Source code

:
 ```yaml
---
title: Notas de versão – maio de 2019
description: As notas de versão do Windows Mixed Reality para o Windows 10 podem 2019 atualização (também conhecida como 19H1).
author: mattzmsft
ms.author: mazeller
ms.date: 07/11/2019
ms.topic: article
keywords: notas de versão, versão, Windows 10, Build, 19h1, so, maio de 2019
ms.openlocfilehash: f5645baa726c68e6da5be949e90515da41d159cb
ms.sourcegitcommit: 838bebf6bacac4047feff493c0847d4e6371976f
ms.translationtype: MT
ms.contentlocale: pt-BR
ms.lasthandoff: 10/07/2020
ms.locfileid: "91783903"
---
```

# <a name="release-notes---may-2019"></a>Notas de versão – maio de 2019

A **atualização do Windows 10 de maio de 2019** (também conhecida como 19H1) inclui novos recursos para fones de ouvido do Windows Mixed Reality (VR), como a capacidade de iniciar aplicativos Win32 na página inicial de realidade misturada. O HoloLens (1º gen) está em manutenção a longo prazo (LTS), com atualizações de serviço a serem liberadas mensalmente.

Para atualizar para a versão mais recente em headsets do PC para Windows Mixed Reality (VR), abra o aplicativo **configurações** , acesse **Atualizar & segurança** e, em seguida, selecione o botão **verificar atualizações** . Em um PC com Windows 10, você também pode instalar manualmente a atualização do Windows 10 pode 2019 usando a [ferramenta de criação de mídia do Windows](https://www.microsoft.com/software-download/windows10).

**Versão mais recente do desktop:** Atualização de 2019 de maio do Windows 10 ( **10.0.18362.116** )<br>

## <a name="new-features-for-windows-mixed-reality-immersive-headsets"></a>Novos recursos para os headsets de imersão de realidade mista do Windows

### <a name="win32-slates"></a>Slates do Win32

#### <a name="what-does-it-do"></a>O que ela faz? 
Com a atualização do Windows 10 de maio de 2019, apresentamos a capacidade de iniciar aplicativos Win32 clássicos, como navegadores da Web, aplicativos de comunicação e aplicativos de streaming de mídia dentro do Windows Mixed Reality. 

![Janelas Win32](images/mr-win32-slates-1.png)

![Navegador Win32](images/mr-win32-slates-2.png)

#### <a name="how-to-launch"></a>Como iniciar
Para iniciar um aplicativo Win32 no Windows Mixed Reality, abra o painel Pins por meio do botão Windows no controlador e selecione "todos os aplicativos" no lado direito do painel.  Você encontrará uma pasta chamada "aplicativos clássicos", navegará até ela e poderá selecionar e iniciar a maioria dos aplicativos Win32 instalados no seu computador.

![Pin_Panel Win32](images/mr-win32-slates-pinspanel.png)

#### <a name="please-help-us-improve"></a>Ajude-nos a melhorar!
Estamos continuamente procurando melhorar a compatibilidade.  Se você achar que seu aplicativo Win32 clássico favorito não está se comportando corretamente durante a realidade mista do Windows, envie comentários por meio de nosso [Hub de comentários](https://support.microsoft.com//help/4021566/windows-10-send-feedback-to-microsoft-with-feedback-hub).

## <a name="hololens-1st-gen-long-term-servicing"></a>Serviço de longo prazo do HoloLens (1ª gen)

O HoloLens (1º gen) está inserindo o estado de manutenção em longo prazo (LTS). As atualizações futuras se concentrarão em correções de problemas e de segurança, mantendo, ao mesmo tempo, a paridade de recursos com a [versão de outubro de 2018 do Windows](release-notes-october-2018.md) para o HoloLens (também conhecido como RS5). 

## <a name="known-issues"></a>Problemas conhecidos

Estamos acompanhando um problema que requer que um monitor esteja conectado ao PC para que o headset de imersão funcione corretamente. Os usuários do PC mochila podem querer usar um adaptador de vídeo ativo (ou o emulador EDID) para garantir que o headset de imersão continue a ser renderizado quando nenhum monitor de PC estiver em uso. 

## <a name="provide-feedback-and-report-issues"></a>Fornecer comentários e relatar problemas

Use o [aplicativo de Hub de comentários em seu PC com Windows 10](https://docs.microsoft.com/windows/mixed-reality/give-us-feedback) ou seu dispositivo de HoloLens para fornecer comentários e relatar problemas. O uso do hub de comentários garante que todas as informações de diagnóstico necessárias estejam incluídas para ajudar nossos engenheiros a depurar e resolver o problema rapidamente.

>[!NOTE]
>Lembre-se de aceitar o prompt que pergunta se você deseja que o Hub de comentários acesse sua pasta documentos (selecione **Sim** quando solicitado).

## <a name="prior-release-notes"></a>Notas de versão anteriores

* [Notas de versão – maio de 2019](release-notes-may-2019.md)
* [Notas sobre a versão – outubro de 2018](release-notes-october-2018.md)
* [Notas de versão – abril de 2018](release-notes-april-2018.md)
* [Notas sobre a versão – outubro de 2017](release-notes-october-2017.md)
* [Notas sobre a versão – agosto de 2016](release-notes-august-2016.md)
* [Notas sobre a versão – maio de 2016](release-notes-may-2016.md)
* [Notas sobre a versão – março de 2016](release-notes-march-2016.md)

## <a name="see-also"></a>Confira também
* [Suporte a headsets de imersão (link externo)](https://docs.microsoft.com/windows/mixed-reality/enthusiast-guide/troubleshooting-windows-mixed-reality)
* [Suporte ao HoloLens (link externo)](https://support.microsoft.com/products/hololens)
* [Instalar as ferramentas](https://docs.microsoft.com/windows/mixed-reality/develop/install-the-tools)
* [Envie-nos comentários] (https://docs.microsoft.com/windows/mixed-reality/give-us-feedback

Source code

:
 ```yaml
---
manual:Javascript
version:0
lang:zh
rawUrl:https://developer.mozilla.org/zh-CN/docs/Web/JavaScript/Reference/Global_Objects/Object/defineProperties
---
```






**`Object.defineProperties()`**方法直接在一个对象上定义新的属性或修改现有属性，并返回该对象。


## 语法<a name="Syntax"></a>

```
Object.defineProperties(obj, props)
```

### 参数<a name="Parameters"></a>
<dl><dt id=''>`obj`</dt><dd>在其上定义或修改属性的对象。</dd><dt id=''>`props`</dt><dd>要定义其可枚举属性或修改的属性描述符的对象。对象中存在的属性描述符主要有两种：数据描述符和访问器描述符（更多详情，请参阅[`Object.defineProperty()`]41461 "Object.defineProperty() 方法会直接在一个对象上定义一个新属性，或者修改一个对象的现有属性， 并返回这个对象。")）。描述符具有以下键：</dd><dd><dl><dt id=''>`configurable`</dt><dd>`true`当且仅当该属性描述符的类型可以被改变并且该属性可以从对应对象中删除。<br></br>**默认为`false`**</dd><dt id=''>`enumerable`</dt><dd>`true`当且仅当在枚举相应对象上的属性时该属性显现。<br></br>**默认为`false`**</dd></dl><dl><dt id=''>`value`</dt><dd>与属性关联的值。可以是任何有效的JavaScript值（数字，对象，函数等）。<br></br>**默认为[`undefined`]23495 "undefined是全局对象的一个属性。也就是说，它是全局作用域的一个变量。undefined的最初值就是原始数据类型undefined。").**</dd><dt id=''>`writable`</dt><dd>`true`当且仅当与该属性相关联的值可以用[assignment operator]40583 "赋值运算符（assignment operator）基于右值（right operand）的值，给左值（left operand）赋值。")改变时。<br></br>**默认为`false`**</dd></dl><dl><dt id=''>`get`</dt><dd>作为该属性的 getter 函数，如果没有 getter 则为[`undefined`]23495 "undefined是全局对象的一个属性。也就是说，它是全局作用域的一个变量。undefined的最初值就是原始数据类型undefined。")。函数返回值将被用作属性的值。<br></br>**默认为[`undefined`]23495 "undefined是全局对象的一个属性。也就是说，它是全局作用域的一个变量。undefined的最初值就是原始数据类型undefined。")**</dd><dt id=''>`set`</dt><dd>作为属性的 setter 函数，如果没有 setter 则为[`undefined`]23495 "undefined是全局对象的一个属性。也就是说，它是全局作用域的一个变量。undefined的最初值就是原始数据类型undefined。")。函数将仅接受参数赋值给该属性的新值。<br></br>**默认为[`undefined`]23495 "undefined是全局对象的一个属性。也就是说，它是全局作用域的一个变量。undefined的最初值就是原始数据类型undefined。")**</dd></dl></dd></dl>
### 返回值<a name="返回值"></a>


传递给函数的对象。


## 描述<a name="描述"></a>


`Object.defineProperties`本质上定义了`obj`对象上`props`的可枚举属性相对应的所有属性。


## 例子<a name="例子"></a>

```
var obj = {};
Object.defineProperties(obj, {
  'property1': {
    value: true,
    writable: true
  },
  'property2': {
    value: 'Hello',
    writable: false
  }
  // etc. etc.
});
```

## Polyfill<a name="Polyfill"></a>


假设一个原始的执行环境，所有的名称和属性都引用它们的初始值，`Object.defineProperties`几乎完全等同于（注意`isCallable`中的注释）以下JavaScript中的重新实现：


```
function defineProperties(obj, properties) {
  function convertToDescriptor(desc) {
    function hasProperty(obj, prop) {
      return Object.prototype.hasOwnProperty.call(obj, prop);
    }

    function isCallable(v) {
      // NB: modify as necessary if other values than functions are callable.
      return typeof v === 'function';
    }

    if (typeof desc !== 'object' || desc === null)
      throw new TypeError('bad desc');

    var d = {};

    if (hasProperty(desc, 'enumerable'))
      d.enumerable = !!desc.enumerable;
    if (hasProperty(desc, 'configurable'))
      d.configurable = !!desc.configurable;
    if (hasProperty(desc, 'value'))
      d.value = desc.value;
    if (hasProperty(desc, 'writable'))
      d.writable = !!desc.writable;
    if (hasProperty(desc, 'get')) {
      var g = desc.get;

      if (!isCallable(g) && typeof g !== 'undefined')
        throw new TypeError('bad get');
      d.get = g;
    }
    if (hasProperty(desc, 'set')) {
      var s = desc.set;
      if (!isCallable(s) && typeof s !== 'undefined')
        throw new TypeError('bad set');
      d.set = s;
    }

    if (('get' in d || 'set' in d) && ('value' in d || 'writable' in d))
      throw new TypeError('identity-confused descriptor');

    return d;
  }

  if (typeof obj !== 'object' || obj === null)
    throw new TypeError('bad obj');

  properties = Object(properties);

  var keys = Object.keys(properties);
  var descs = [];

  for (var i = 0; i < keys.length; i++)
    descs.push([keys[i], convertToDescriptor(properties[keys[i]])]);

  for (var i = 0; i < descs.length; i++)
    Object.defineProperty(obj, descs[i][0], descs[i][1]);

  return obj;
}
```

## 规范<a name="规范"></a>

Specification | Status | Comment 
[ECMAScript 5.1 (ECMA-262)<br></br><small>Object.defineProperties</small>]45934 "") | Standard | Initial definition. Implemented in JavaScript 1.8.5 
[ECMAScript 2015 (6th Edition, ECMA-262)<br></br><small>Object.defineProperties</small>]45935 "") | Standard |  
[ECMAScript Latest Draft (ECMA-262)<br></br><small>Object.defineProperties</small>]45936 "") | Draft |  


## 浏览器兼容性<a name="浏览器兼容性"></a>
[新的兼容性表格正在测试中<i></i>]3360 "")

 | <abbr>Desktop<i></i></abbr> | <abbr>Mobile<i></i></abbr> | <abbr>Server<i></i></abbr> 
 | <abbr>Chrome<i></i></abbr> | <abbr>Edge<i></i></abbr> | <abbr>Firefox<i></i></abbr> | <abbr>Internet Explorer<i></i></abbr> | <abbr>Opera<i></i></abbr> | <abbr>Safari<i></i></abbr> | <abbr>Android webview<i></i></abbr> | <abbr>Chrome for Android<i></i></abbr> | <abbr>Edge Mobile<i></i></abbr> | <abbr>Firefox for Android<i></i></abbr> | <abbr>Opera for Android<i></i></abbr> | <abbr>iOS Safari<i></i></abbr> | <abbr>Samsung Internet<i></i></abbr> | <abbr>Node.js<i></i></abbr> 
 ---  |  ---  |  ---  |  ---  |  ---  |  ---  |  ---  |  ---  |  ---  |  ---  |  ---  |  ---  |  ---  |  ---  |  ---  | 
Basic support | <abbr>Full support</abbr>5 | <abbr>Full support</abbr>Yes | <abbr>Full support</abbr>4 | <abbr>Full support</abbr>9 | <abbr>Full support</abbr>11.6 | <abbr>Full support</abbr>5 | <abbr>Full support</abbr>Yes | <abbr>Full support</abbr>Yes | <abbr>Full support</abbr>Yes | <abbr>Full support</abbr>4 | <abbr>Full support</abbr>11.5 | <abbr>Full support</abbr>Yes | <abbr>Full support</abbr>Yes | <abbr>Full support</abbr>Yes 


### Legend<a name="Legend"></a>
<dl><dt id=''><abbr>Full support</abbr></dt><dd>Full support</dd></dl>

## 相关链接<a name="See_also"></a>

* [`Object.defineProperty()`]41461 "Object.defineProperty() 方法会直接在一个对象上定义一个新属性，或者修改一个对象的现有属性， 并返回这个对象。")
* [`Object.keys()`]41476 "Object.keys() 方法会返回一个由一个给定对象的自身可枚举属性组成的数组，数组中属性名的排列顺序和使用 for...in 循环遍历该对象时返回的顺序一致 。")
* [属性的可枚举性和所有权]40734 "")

PROBLEM REQUIREMENTS: Each line from the beginning of the listing up to the line where "A **atualização do" appears needs to be given again exactly; please add nothing else.

RESPONSE AREA:
Source code

:
 ```yaml
---
title: Notas de versão – maio de 2019
description: As notas de versão do Windows Mixed Reality para o Windows 10 podem 2019 atualização (também conhecida como 19H1).
author: mattzmsft
ms.author: mazeller
ms.date: 07/11/2019
ms.topic: article
keywords: notas de versão, versão, Windows 10, Build, 19h1, so, maio de 2019
ms.openlocfilehash: f5645baa726c68e6da5be949e90515da41d159cb
ms.sourcegitcommit: 838bebf6bacac4047feff493c0847d4e6371976f
ms.translationtype: MT
ms.contentlocale: pt-BR
ms.lasthandoff: 10/07/2020
ms.locfileid: "91783903"
---
```

# <a name="release-notes---may-2019"></a>Notas de versão – maio de 2019

A **atualização do Windows 10 de maio de 2019** (também conhecida como 19H1) inclui novos recursos para fones de ouvido do Windows Mixed Reality (VR), como a capacidade de iniciar aplicativos Win32 na página inicial de realidade misturada. O HoloLens (1º gen) está em manutenção a longo prazo (LTS), com atualizações de serviço a serem liberadas mensalmente.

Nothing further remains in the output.